WHAT TO DO » Return, word for word, only the lines of the data below that lie between the line with "by predicting at" and the line with "useful feature from", those two lines included.

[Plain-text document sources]
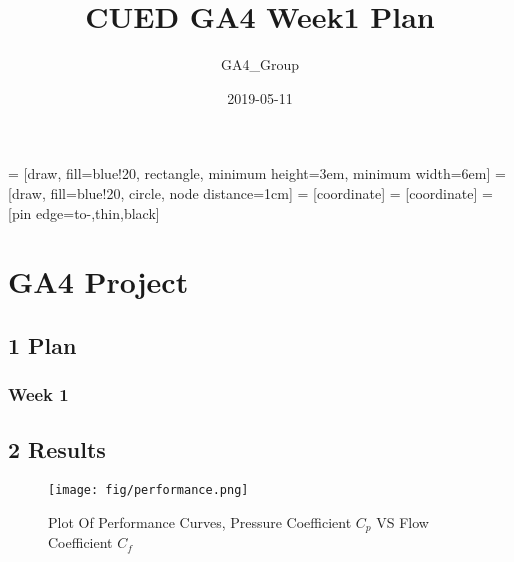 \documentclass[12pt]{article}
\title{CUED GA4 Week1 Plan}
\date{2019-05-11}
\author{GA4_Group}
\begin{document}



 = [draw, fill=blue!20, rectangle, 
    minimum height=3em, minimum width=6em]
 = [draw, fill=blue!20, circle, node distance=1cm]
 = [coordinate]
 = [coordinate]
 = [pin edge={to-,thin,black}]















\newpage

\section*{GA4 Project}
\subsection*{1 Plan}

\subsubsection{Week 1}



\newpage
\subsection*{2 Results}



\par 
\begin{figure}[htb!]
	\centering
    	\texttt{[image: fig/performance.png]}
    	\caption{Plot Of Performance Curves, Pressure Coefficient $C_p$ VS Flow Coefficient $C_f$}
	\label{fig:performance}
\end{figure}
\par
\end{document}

---

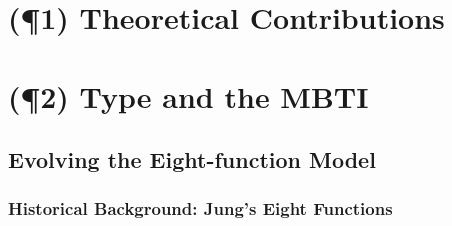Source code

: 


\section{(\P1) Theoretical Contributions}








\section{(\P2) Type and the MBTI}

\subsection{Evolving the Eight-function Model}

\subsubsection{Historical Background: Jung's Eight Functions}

...

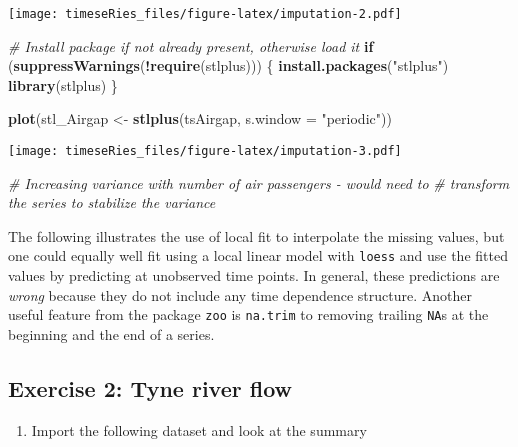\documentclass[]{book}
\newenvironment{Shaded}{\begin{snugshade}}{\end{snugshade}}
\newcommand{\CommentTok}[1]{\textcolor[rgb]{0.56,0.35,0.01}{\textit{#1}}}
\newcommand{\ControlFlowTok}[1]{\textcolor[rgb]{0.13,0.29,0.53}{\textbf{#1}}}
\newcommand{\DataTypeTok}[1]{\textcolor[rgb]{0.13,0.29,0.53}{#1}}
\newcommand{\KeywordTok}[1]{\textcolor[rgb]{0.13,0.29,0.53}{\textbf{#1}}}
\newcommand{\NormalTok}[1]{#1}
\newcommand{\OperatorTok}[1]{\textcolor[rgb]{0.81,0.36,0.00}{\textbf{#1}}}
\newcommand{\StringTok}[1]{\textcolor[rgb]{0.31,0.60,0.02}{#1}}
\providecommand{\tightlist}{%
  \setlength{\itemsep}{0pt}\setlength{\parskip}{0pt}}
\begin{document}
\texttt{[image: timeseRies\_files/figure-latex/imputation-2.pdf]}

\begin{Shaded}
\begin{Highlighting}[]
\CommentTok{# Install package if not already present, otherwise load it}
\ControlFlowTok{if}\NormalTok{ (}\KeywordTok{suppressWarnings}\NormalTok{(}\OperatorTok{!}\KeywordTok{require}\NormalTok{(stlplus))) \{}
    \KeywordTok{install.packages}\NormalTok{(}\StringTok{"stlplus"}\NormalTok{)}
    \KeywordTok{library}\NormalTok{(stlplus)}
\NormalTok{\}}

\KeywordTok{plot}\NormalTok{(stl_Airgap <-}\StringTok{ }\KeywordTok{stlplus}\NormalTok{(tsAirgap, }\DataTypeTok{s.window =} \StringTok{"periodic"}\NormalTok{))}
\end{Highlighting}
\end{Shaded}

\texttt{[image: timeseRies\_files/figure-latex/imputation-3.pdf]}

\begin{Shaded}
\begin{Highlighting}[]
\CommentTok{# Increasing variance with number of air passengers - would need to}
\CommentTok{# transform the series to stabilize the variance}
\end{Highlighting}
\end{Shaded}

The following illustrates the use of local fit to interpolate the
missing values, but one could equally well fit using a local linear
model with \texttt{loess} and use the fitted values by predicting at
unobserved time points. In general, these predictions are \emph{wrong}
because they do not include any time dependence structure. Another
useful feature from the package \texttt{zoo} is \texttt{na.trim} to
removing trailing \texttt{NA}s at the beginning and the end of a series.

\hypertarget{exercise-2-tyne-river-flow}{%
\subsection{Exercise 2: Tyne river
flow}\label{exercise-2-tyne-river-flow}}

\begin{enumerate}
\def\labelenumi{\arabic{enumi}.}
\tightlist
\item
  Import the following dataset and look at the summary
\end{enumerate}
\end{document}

ANSWER SECTION »
model with \texttt{loess} and use the fitted values by predicting at
unobserved time points. In general, these predictions are \emph{wrong}
because they do not include any time dependence structure. Another
useful feature from the package \texttt{zoo} is \texttt{na.trim} to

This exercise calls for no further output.